The sum of these two misconceptions has led the Home Office to reject the obvious solution. This is to create safe and legal routes to allow asylum seekers to make it to this country without having to cross the Channel. The government has created these for Ukraine and Afghanistan – albeit incredibly inefficiently – but has refused to expand other resettlement routes, which accepted only around a thousand refugees in 2021. Patel seemed to acknowledge this in November, when she said that her legislation ‘does create safe and legal routes’, but this has vanished into thin air. Without these safe routes, asylum seekers are forced to use people smugglers, and to make the very crossings that the government is trying to clamp down on. Many such systems have been suggested: for example, allowing asylum applications to be tabled in foreign embassies; the creation of a ‘humanitarian visa’, allowing entry into the UK through regular channels; or the expansion of family reunion and unaccompanied child schemes. A variation on this would be to open a reception centre – or even a full-scale asylum processing facility – in Calais, ending the need for crossings at all.

These measures would stop the awful loss of life in the Channel. Yet the Home Office refuses, on the grounds that they would create ‘pull factors’ for migrants. Here lies the fundamental issue with the government’s policy: it will never create a fair and effective asylum system when it is determined to prevent people from claiming asylum in the first place.

It is easy to blame Patel for this heartless approach, but the uncomfortable truth is that she is merely reinforcing the worst instincts of those around her. The Home Office, in the words of former Immigration Minister Damian Green, is a ‘department for saying no’, preventing crime and terrorism, creating a culture antithetical to its immigration and asylum functions, which should be about saying yes (within carefully defined bounds). One has to think back only to the Windrush scandal to see evidence of deep, institutional racism. And Patel simply echoes the right-wing media and its political allies, who over years have entrenched hostility to immigration in broad swathes of this country.

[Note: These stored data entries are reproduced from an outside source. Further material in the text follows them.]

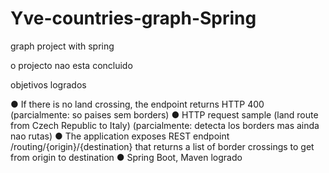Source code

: # Yve-countries-graph-Spring
graph project with spring

o projecto nao esta concluido 

objetivos logrados

● If there is no land crossing, the endpoint returns HTTP 400 (parcialmente: so paises sem borders)
● HTTP request sample (land route from Czech Republic to Italy) (parcialmente: detecta los borders mas ainda nao rutas)
● The application exposes REST endpoint /routing/{origin}/{destination}
that returns a list of border crossings to get from origin to destination 
● Spring Boot, Maven logrado
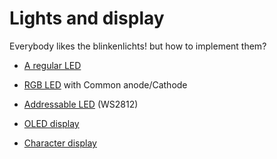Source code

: # Lights and display

Everybody likes the blinkenlichts! but how to implement them?

* [A regular LED](LED/LED.md)

* [RGB LED](LEDRGB/LEDRGB.md) with Common anode/Cathode

* [Addressable LED](WS2812/WS2812.md) (WS2812)

* [OLED display](OLED/OLED.md)

* [Character display](characterDisplay/characterDisplay.md)
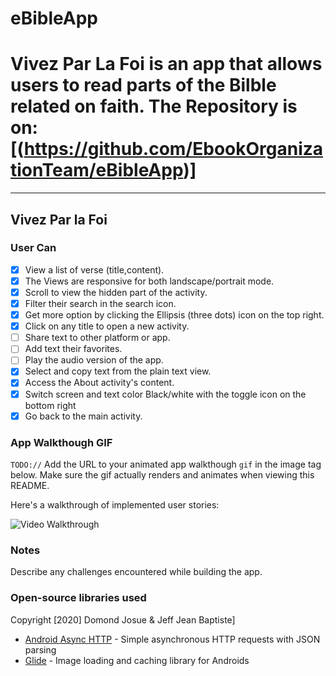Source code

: # eBibleApp

# Vivez Par La Foi is an app that allows users to read parts of the Bilble related on faith. The Repository is on: [(https://github.com/EbookOrganizationTeam/eBibleApp)]

---

## Vivez Par la Foi

### User Can

- [x]  View a list of verse (title,content).
- [x]  The Views are responsive for both landscape/portrait mode.
- [x]  Scroll to view the hidden part of the activity.
- [x]  Filter their search in the search icon. 
- [x]  Get more option by clicking the Ellipsis (three dots) icon on the top right.
- [x]  Click on any title to open a new activity.
- [ ]  Share text to other platform or app.
- [ ]  Add text their favorites.
- [ ]  Play the audio version of the app.
- [x]  Select and copy text from the plain text view.
- [x]  Access the About activity's content.
- [x]  Switch screen and text color Black/white with the toggle icon on the bottom right
- [x]  Go back to the main activity.

### App Walkthough GIF
`TODO://` Add the URL to your animated app walkthough `gif` in the image tag below. Make sure the gif actually renders and animates when viewing this README.

Here's a walkthrough of implemented user stories:

<img src='https://github.com/EbibleOrganizationTeam/eBibleApp/blob/master/walktrough.gif' title='Video Walkthrough' width='' alt='Video Walkthrough' />

### Notes
Describe any challenges encountered while building the app.

### Open-source libraries used

  Copyright [2020] Domond Josue & Jeff Jean Baptiste]
  
- [Android Async HTTP](https://github.com/codepath/CPAsyncHttpClient) - Simple asynchronous HTTP requests with JSON parsing
- [Glide](https://github.com/bumptech/glide) - Image loading and caching library for Androids
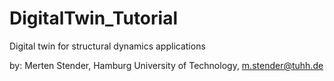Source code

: # DigitalTwin_Tutorial
Digital twin for structural dynamics applications

by: Merten Stender, Hamburg University of Technology, m.stender@tuhh.de
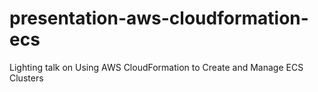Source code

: # presentation-aws-cloudformation-ecs
Lighting talk on Using AWS CloudFormation to Create and Manage ECS Clusters
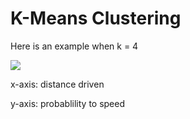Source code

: # K-Means Clustering

Here is an example when k = 4

![](http://i.imgur.com/YzYLqYv.png)

x-axis: distance driven

y-axis: probablility to speed
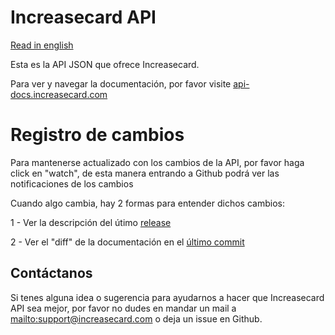 Increasecard API
================
[Read in english](/README.md)

Esta es la API JSON que ofrece Increasecard.

Para ver y navegar la documentación, por favor visite [api-docs.increasecard.com](http://api-docs.increasecard.com)

Registro de cambios
===================

Para mantenerse actualizado con los cambios de la API, por favor haga click en "watch", de esta manera entrando a Github podrá ver las notificaciones de los cambios

Cuando algo cambia, hay 2 formas para entender dichos cambios:

1 - Ver la descripción del útimo [release](https://github.com/IncreaseCard/api-docs/releases)

2 - Ver el "diff" de la documentación en el [último commit](https://github.com/IncreaseCard/api-docs/commits/master)

Contáctanos
-----------

Si tenes alguna idea o sugerencia para ayudarnos a hacer que Increasecard API sea mejor, por favor no dudes en mandar un mail a <mailto:support@increasecard.com> o deja un issue en Github.
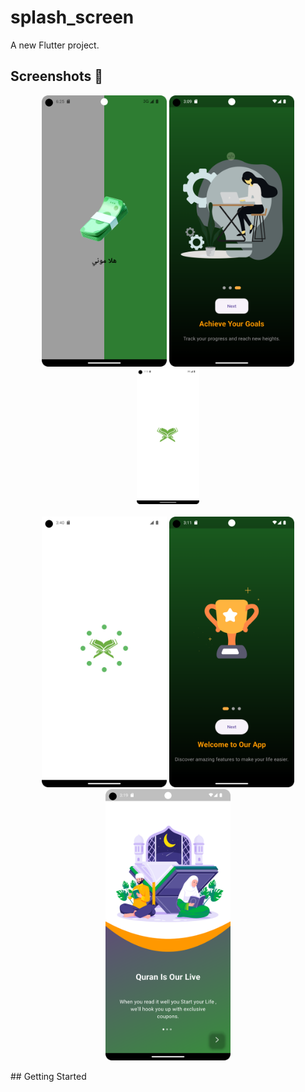 # splash_screen

A new Flutter project.

## Screenshots 📸

<p align="center">
  <img src="1.png" alt="Screenshot 1" width="200"/>
  <img src="3.png" alt="Screenshot 2" width="200"/>
  <img src="4.png" alt="Screenshot 3" width="100"/>  <br><br>
  <img src="5.png" alt="Screenshot 4" width="200"/>
  <img src="6.png" alt="Screenshot 5" width="200"/>
  <img src="7.png" alt="Screenshot 5" width="200"/>
</p>
## Getting Started
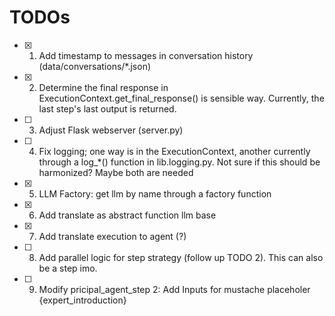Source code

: # TODOs

- [x] 1. Add timestamp to messages in conversation history (data/conversations/*.json)
- [x] 2. Determine the final response in ExecutionContext.get_final_response() is sensible way. Currently, the last step's last output is returned.
- [ ] 3. Adjust Flask webserver (server.py)
- [ ] 4. Fix logging; one way is in the ExecutionContext, another currently through a log_*() function in lib.logging.py. Not sure if this should be 
harmonized? Maybe both are needed
- [x] 5. LLM Factory: get llm by name through a factory function
- [x] 6. Add translate as abstract function llm base
- [x] 7. Add translate execution to agent (?)
- [ ] 8. Add parallel logic for step strategy (follow up TODO 2). This can also be a step imo.
- [ ] 9. Modify pricipal_agent_step 2: Add Inputs for mustache placeholer {expert_introduction}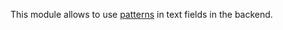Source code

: This module allows to use [patterns](https://developer.mozilla.org/en-US/docs/Web/HTML/Attributes/pattern) in text fields in the backend.
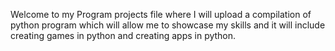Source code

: Welcome to my Program projects file where I will upload a compilation of python program which will allow me to showcase my skills and it will include creating games in python and creating apps in python.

“she is merely reinforcing the worst instincts of those around her”

On that very point, her government’s obsession with casting the EU as the villain of the piece has closed the door on one of the few other realistic and humane solutions: negotiating our re-entry into the EU’s Dublin Regulation, which obliges asylum seekers to claim asylum in the first country they reach (so almost certainly not the UK) and makes them liable to be removed to those countries for processing. As noted in a recent Fabian Society pamphlet, the loss of this deterrent following Brexit may be the single biggest factor in the explosion of small boat crossings in the last three years.

Instead, her deal may cause irreparable harm – and not just from the displacement of vulnerable people or the Kagame regime’s questionable record. The experience of Israel’s brief asylum arrangement with Rwanda suggests that instead of stemming people trafficking, resettled refugees paid the smugglers again to make it to Europe, furthering the cycle of human misery.

Then again, it might never come to fruition. The policy was a big political boost for Patel, whose approval rating amongst Tory party members has recovered in its wake, and Johnson, who has used it repeatedly to attack Keir Starmer’s Labour in the local election campaign and at PMQs. There has been considerable speculation that, safe in the knowledge of a protracted legal challenge, the government never plans to deliver a deal which remains elusive on basic issues like cost, eligibility criteria and transport. On one hand, that would be an enormous relief; on the other, it would be an equally damning indictment of the cynical, uncaring depths to which politics in this country have sunk under this government.